このうち、住宅建設で広く利用されているSWS試験は「静的貫入試験」に当たります。

七つの調査方法の内、住宅分野で広く利用されている六つについて、それぞれの特徴等を整理してみました(表-1参照)。

表-1 地盤調査の種類と概要

それぞれ、良い面もあれば、悪い面もあり、「完璧な調査方法はない」のが実状と言えます。

特に、住宅のための地盤調査では、標準貫入試験(以下、SPTと略します)を絶対視し、SWS試験(静的貫入試験)が軽視される場合がありますが、この点には注意が必要です。
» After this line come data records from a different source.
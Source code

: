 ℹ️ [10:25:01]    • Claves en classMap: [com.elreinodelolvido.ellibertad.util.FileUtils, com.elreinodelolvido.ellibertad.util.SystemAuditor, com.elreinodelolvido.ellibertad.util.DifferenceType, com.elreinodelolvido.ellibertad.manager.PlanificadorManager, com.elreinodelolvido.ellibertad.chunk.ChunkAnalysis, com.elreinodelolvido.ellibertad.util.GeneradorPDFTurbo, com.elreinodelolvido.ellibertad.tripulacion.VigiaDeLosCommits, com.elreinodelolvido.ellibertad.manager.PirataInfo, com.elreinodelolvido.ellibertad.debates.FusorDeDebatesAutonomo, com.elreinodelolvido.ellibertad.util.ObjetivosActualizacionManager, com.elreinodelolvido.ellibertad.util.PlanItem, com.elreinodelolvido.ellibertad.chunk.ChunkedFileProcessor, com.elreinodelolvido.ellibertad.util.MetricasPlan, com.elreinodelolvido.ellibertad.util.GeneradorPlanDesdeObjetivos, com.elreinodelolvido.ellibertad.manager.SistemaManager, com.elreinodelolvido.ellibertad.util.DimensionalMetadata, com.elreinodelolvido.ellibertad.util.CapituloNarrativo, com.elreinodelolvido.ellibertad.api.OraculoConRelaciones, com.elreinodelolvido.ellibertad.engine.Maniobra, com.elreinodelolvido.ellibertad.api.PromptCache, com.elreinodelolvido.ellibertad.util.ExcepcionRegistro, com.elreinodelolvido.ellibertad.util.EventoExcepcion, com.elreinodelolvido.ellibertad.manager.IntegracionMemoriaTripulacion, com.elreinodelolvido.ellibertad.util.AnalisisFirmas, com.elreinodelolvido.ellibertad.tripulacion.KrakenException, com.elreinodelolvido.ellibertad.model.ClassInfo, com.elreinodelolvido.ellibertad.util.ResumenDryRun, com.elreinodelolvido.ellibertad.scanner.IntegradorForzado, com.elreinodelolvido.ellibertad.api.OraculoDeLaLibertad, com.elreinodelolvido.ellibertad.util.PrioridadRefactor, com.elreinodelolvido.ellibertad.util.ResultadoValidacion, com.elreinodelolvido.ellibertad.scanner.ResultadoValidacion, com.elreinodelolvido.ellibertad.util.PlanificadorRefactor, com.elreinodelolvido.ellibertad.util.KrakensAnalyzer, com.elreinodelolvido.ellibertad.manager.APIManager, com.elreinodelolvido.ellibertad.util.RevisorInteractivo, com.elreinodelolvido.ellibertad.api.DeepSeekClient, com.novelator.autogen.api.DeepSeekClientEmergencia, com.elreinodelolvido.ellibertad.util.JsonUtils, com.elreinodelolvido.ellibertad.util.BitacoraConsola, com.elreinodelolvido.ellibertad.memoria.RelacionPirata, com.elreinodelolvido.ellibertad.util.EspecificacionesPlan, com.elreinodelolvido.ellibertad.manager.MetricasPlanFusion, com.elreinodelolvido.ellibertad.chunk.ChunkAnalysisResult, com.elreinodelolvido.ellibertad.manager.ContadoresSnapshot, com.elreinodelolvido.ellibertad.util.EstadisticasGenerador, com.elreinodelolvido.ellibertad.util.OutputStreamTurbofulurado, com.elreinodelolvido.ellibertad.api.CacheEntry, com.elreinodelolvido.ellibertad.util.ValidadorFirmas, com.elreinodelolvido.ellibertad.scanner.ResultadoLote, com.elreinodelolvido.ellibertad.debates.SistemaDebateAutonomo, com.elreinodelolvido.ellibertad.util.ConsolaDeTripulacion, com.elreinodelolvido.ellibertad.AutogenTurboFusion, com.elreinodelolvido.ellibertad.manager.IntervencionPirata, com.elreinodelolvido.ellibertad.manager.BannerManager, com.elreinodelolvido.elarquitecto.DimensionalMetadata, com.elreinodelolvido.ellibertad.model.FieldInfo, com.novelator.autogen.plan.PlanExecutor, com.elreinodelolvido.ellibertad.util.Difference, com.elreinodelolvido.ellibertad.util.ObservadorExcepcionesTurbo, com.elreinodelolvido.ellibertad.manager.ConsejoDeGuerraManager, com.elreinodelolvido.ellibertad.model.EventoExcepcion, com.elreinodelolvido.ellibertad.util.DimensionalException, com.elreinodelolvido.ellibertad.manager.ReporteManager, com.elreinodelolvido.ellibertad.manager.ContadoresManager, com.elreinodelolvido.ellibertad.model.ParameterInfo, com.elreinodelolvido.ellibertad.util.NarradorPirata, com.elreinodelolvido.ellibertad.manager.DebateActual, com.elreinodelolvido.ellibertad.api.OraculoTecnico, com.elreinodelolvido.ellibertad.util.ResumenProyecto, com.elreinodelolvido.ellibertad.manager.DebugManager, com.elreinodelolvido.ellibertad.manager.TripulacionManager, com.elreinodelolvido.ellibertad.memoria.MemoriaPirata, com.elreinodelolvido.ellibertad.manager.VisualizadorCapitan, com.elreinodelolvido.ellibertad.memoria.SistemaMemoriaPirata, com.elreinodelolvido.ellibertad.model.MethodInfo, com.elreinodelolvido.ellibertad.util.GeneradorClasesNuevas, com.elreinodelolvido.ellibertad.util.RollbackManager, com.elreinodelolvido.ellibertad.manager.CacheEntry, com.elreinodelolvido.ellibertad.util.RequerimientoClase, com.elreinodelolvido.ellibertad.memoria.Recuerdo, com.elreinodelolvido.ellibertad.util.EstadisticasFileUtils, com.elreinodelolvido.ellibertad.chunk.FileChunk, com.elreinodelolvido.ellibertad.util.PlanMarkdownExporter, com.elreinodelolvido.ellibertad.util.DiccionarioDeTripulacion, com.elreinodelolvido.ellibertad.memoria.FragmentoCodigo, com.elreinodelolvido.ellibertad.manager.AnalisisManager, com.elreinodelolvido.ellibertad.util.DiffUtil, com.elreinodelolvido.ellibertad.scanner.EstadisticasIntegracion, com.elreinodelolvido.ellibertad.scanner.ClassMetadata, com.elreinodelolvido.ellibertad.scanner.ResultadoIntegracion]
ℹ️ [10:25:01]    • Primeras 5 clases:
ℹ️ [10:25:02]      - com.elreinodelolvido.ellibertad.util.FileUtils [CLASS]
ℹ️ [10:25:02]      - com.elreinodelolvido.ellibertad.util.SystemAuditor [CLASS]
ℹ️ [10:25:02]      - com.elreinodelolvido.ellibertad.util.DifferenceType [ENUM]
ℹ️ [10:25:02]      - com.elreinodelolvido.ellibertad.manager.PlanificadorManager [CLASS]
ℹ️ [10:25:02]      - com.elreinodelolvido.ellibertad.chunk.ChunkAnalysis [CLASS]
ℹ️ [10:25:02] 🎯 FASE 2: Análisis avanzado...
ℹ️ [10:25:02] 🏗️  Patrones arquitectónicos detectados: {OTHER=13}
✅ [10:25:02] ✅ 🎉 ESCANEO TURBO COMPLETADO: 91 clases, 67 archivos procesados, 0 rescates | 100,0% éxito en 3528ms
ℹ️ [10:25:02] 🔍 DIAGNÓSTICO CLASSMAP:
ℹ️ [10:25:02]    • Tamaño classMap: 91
確かに、SPTは、SWS試験と比較して、土質を直接確認できるという点では優れた調査方法です。

しかし、調査地に監理者が常駐しているか否かによって、調査結果が変化することが知られていて、調査結果の信頼性確保のためには様々な課題があることが分かっています。

【参考記事】

なお、最近、私が強い関心を持っているのは、物理探査に分類できる「微動探査」です。

この技術は、地盤の「せん断波速度」の深度分布を確認することができる技術です。

せん断波速度は、地盤のせん断剛性と直接関係する地盤定数です。

この地盤定数は、地震時の地盤の揺れやすさや地表面での水平加速度の予測に活用可能です。
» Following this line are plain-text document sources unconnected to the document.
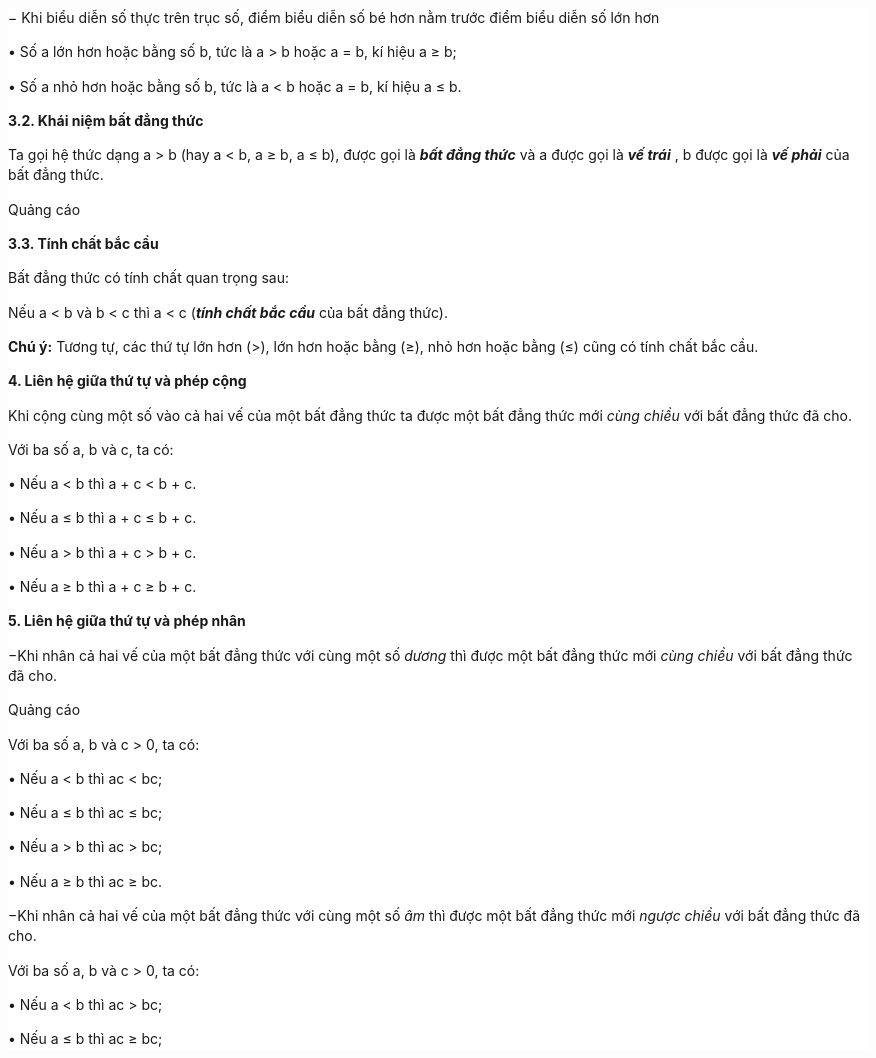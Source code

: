 − Khi biểu diễn số thực trên trục số, điểm biểu diễn số bé hơn nằm trước điểm biểu diễn số lớn hơn

• Số a lớn hơn hoặc bằng số b, tức là a > b hoặc a = b, kí hiệu a ≥ b;

• Số a nhỏ hơn hoặc bằng số b, tức là a < b hoặc a = b, kí hiệu a ≤ b.

**3.2. Khái niệm bất đẳng thức**

Ta gọi hệ thức dạng a > b (hay a < b, a ≥ b, a ≤ b), được gọi là **_bất đẳng thức_** và a được gọi là **_vế trái_** , b được gọi là **_vế phải_** của bất đẳng thức.

Quảng cáo

**3.3. Tính chất bắc cầu**

Bất đẳng thức có tính chất quan trọng sau:

Nếu a < b và b < c thì a < c (**_tính chất bắc cầu_** của bất đẳng thức).

**Chú ý:** Tương tự, các thứ tự lớn hơn (>), lớn hơn hoặc bằng (≥), nhỏ hơn hoặc bằng (≤) cũng có tính chất bắc cầu.

**4. Liên hệ giữa thứ tự và phép cộng**

Khi cộng cùng một số vào cả hai vế của một bất đẳng thức ta được một bất đẳng thức mới _cùng chiều_ với bất đẳng thức đã cho.

Với ba số a, b và c, ta có:

• Nếu a < b thì a + c < b + c.

• Nếu a ≤ b thì a + c ≤ b + c.

• Nếu a > b thì a + c > b + c.

• Nếu a ≥ b thì a + c ≥ b + c.

**5. Liên hệ giữa thứ tự và phép nhân**

−Khi nhân cả hai vế của một bất đẳng thức với cùng một số _dương_ thì được một bất đẳng thức mới _cùng chiều_ với bất đẳng thức đã cho.

Quảng cáo

Với ba số a, b và c > 0, ta có:

• Nếu a < b thì ac < bc;

• Nếu a ≤ b thì ac ≤ bc;

• Nếu a > b thì ac > bc;

• Nếu a ≥ b thì ac ≥ bc.

−Khi nhân cả hai vế của một bất đẳng thức với cùng một số _âm_ thì được một bất đẳng thức mới _ngược chiều_ với bất đẳng thức đã cho.

Với ba số a, b và c > 0, ta có:

• Nếu a < b thì ac > bc;

• Nếu a ≤ b thì ac ≥ bc;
また、「せん断波速度の深度分布」=「地盤の硬さの深度分布」でもあるので、支持力の推定などにも応用できることが期待されています。

住宅分野では、まだ、一般化されていませんが、いくつかの機関が研究に取り組んでいるので、近い将来、SWS試験に並ぶ調査技術として成長することが期待されます。

2.SWS試験結果の読み方

1.で示したように、SWS試験は、様々な調査技術の中の一つに過ぎません。

しかし、この調査技術は、試験方法が簡単で、比較的短い時間(敷地内5測点で2~3時間程度)で複数個所の調査が行えるという優れた点があります。

住宅にとって不同沈下は、許容できない現象ですが、不同沈下の発生原因の一つに、軟弱な地層の層厚が敷地内で変化することが挙げられます。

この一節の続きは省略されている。